It was taken for granted that we had to make something of
It was taken for granted that we had to make something of ourselves. Not much was said about it; it was just in the atmosphere of the home.
In the calm and steadfast words of Thurgood Marshall, one of the great architects of justice in the modern age, we find a wisdom rooted in quiet strength and sacred discipline: “It was taken for granted that we had to make something of ourselves. Not much was said about it; it was just in the atmosphere of the home.” These words speak not of commandment, but of inheritance—of the unseen forces that shape the soul long before the world takes notice. For Marshall, who would rise from the humblest beginnings to become the first Black Justice of the United States Supreme Court, this atmosphere was not one of luxury or entitlement, but of duty, dignity, and belief in self-determination. It was not proclaimed from the rooftops, but breathed, lived, and passed down through the sacred air of family and community.
Thurgood Marshall, born in Baltimore in 1908, grew up in an America still divided by the walls of segregation. Yet within the walls of his own home, a different law prevailed. His parents—ordinary people by the world’s measure—filled the house with the quiet expectation that one’s life must mean something, that to be born was to carry a purpose. There was no need for lectures or long exhortations; the example of their labor, their pride, and their faith spoke louder than any sermon. This is the heart of his words: that true guidance does not always thunder, but hums constantly, like music in the background of a child’s soul. In that unseen influence lies the making of greatness.
To say “it was taken for granted” is to reveal a truth of powerful simplicity—that when excellence and character are woven naturally into daily life, they cease to be goals and become the air one breathes. In Marshall’s home, there was no room for despair or complaint, though the world outside offered plenty of both. Instead, there was the steady rhythm of expectation: you must learn, you must rise, you must build. This was the quiet faith of generations who had endured suffering but refused to be defined by it. They believed that education and effort were sacred acts, that to make something of oneself was not mere ambition, but service—to one’s family, one’s people, and to God.

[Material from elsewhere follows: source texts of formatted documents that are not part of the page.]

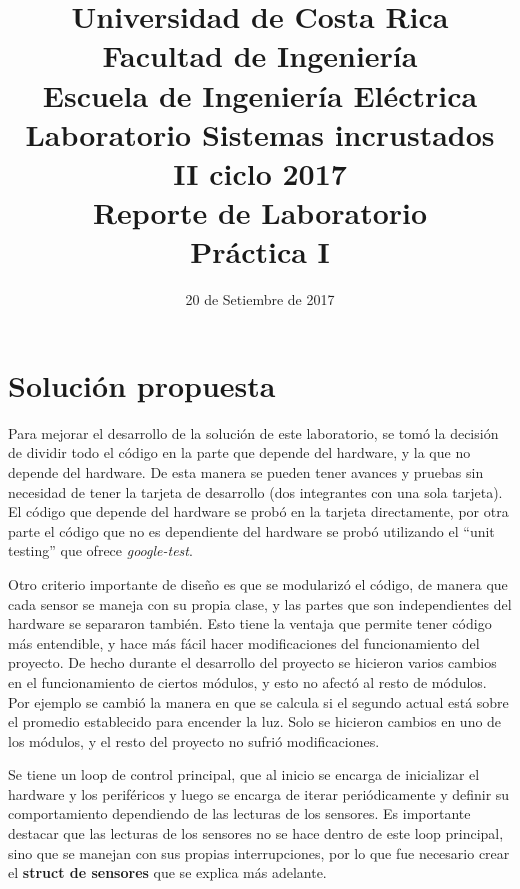 

\title{Universidad de Costa Rica\\{\small Facultad de Ingeniería\\Escuela de Ingeniería Eléctrica\\
    Laboratorio Sistemas incrustados\\II ciclo 2017\\\vspace*{0.55in} Reporte de Laboratorio}\\ Práctica I \vspace*{1.1in}}
\date{20 de Setiembre de 2017}






\newpage
\section{Solución propuesta}

Para mejorar el desarrollo de la solución de este laboratorio, se tomó la decisión de dividir todo
el código en la parte que depende del hardware, y la que no depende del hardware. De esta manera se
pueden tener avances y pruebas sin necesidad de tener la tarjeta de desarrollo (dos integrantes con
una sola tarjeta). El código que depende del hardware se probó en la tarjeta directamente, por otra
parte el código que no es dependiente del hardware se probó utilizando el ``unit testing'' que
ofrece \textit{google-test}.

Otro criterio importante de diseño es que se modularizó el código, de manera que cada sensor se
maneja con su propia clase, y las partes que son independientes del hardware se separaron
también. Esto tiene la ventaja que permite tener código más entendible, y hace más fácil hacer
modificaciones del funcionamiento del proyecto. De hecho durante el desarrollo del proyecto se
hicieron varios cambios en el funcionamiento de ciertos módulos, y esto no afectó al resto de
módulos. Por ejemplo se cambió la manera en que se calcula si el segundo actual está sobre el
promedio establecido para encender la luz. Solo se hicieron cambios en uno de los módulos, y el
resto del proyecto no sufrió modificaciones.

Se tiene un loop de control principal, que al inicio se encarga de inicializar el hardware y los
periféricos y luego se encarga de iterar periódicamente y definir su comportamiento dependiendo de
las lecturas de los sensores. Es importante destacar que las lecturas de los sensores no se hace
dentro de este loop principal, sino que se manejan con sus propias interrupciones, por lo que fue
necesario crear el \textbf{struct de sensores} que se explica más adelante. 


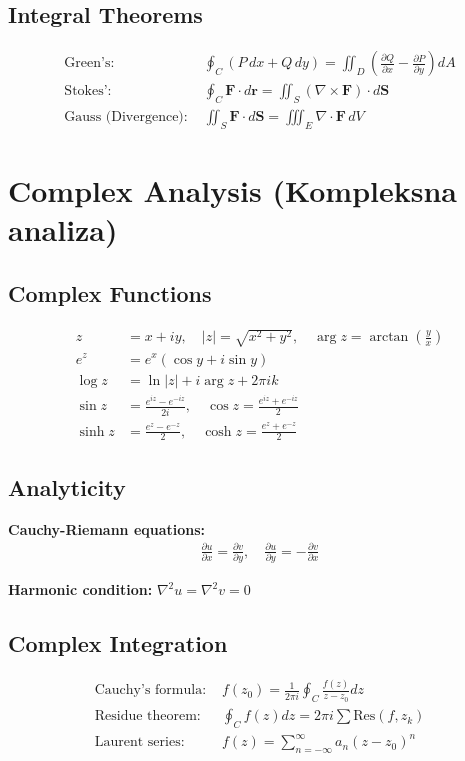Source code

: \documentclass[10pt,twocolumn,a4paper]{article}
\begin{document}
\subsection{Integral Theorems}
\begin{align}
\text{Green's: } &\oint_C (P \, dx + Q \, dy) = \iint_D \left(\frac{\partial Q}{\partial x} - \frac{\partial P}{\partial y}\right) dA\\
\text{Stokes': } &\oint_C \mathbf{F} \cdot d\mathbf{r} = \iint_S (\nabla \times \mathbf{F}) \cdot d\mathbf{S}\\
\text{Gauss (Divergence): } &\iint_S \mathbf{F} \cdot d\mathbf{S} = \iiint_E \nabla \cdot \mathbf{F} \, dV
\end{align}

\section{Complex Analysis (Kompleksna analiza)}

\subsection{Complex Functions}
\begin{align}
z &= x + iy, \quad |z| = \sqrt{x^2 + y^2}, \quad \arg z = \arctan\left(\frac{y}{x}\right)\\
e^z &= e^x(\cos y + i\sin y)\\
\log z &= \ln|z| + i\arg z + 2\pi ik\\
\sin z &= \frac{e^{iz} - e^{-iz}}{2i}, \quad \cos z = \frac{e^{iz} + e^{-iz}}{2}\\
\sinh z &= \frac{e^z - e^{-z}}{2}, \quad \cosh z = \frac{e^z + e^{-z}}{2}
\end{align}

\subsection{Analyticity}
\textbf{Cauchy-Riemann equations:}
\begin{align}
\frac{\partial u}{\partial x} = \frac{\partial v}{\partial y}, \quad \frac{\partial u}{\partial y} = -\frac{\partial v}{\partial x}
\end{align}

\textbf{Harmonic condition:} $\nabla^2 u = \nabla^2 v = 0$

\subsection{Complex Integration}
\begin{align}
\text{Cauchy's formula: } &f(z_0) = \frac{1}{2\pi i} \oint_C \frac{f(z)}{z - z_0} dz\\
\text{Residue theorem: } &\oint_C f(z) dz = 2\pi i \sum \text{Res}(f, z_k)\\
\text{Laurent series: } &f(z) = \sum_{n=-\infty}^{\infty} a_n (z - z_0)^n
\end{align}
\end{document}
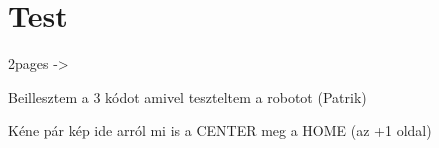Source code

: \chapter{Test}

\label{ch:test}

2pages -> 
	
	Beillesztem a 3 kódot amivel teszteltem a robotot (Patrik)

	Kéne pár kép ide arról mi is a CENTER meg a HOME (az +1 oldal)
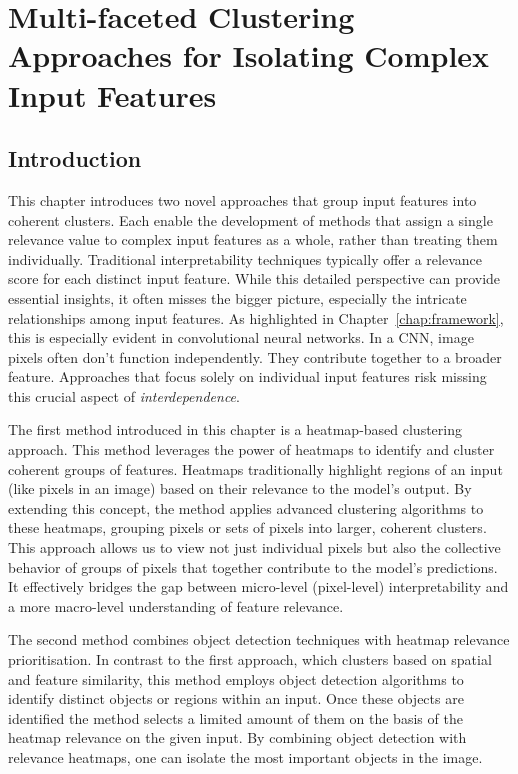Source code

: \chapter{Multi-faceted Clustering Approaches for Isolating Complex Input Features}
\label{chap:clustering}
\section{Introduction}

This chapter introduces two novel approaches that group input features into coherent clusters. Each enable the development of methods that assign a single relevance value to complex input features as a whole, rather than treating them individually. Traditional interpretability techniques typically offer a relevance score for each distinct input feature. While this detailed perspective can provide essential insights, it often misses the bigger picture, especially the intricate relationships among input features. As highlighted in Chapter~\ref{chap:framework}, this is especially evident in convolutional neural networks. In a CNN, image pixels often don't function independently. They contribute together to a broader feature. Approaches that focus solely on individual input features risk missing this crucial aspect of \textit{interdependence}.

The first method introduced in this chapter is a heatmap-based clustering approach. This method leverages the power of heatmaps to identify and cluster coherent groups of features. Heatmaps traditionally highlight regions of an input (like pixels in an image) based on their relevance to the model's output. By extending this concept, the method applies advanced clustering algorithms to these heatmaps, grouping pixels or sets of pixels into larger, coherent clusters. This approach allows us to view not just individual pixels but also the collective behavior of groups of pixels that together contribute to the model's predictions. It effectively bridges the gap between micro-level (pixel-level) interpretability and a more macro-level understanding of feature relevance.

The second method combines object detection techniques with heatmap relevance prioritisation. In contrast to the first approach, which clusters based on spatial and feature similarity, this method employs object detection algorithms to identify distinct objects or regions within an input. Once these objects are identified the method selects a limited amount of them on the basis of the heatmap relevance on the given input. By combining object detection with relevance heatmaps, one can isolate the most important objects in the image.

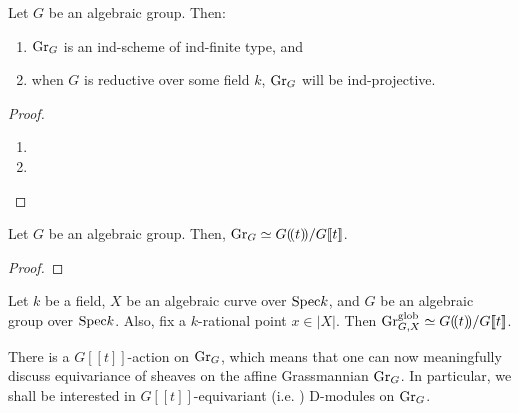                     \begin{proposition} \label{prop: structure_of_affine_grasmannian}
                        Let $G$ be an algebraic group. Then:
                            \begin{enumerate}
                                \item $\mathrm{Gr}_G$ is an ind-scheme of ind-finite type, and
                                \item when $G$ is reductive over some field $k$, $\mathrm{Gr}_G$ will be ind-projective.
                            \end{enumerate}
                    \end{proposition}
                        \begin{proof}
                            \noindent
                            \begin{enumerate}
                                \item 
                                \item 
                            \end{enumerate}
                        \end{proof}
                        
                    \begin{proposition} \label{prop: affine_grassmannians_as_coset_spaces}
                        Let $G$ be an algebraic group. Then, $\mathrm{Gr}_G \simeq G(\!(t)\!)/G[\![t]\!]$.
                    \end{proposition}
                        \begin{proof}
                            
                        \end{proof}
                    \begin{corollary}
                        Let $k$ be a field, $X$ be an algebraic curve over $\mathrm{Spec} k$, and $G$ be an algebraic group over $\mathrm{Spec} k$. Also, fix a $k$-rational point $x \in |X|$. Then $\mathrm{Gr}_{G, X}^{\mathrm{glob}} \simeq G(\!(t)\!)/G[\![t]\!]$.
                    \end{corollary}
                    \begin{corollary} \label{coro: loop_group_action_on_grassmannians}
                        There is a $G[\![t]\!]$-action on $\mathrm{Gr}_G$, which means that one can now meaningfully discuss equivariance of sheaves on the affine Grassmannian $\mathrm{Gr}_G$. In particular, we shall be interested in $G[\![t]\!]$-equivariant (i.e. ) D-modules on $\mathrm{Gr}_G$.
                    \end{corollary}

History shows that such an atmosphere, though invisible, creates giants. When Thurgood Marshall stood before the Supreme Court to argue Brown v. Board of Education in 1954, he was not only armed with legal skill—he was carried by the spirit of his upbringing. The belief “that we had to make something of ourselves” was not his alone; it was the echo of countless homes like his across America, where parents who had been denied opportunity taught their children to seize it. The victory of Brown, which struck down the lie of segregation in education, was the flowering of that invisible seed—the fulfillment of a thousand quiet atmospheres where hope had been quietly cultivated.
There is ancient wisdom in this truth. The Romans said that virtue is not taught but caught—that the child who grows among the just will grow into justice, not because he was told, but because he breathed it in. Likewise, in the households of the wise, expectation becomes nourishment. The lessons that endure are those lived before the eyes of the young: the father who labors without complaint, the mother who carries herself with dignity, the community that holds fast to its moral compass despite adversity. Such examples, though unspoken, build an unbreakable foundation within the heart.
And yet, this lesson reaches beyond Marshall’s time and circumstance. In our own age—an age loud with distraction and shallow in conviction—his words call us back to substance. They remind us that what we take for granted within our homes will shape the destiny of our children. If we breathe cynicism, they will inherit despair; if we breathe purpose, they will inherit strength. To make something of oneself, as Marshall knew, begins not in wealth or privilege, but in the ethos of a household, in the belief that every person bears the power to contribute, to rise, to serve.
So, children of tomorrow, learn from this ancient truth disguised in modern speech: build homes where duty is natural, respect is lived, and purpose is expected. Speak less of success, and live more of it. Let your daily example be the silent law that governs the hearts of those who follow you. For as Thurgood Marshall teaches, greatness is not commanded into being—it is cultivated through the air we breathe, through the unseen rhythm of a home where the spirit whispers, You were born to make something of yourself. And when that belief takes root in the soul, no injustice, no hardship, and no doubt can stand in its way.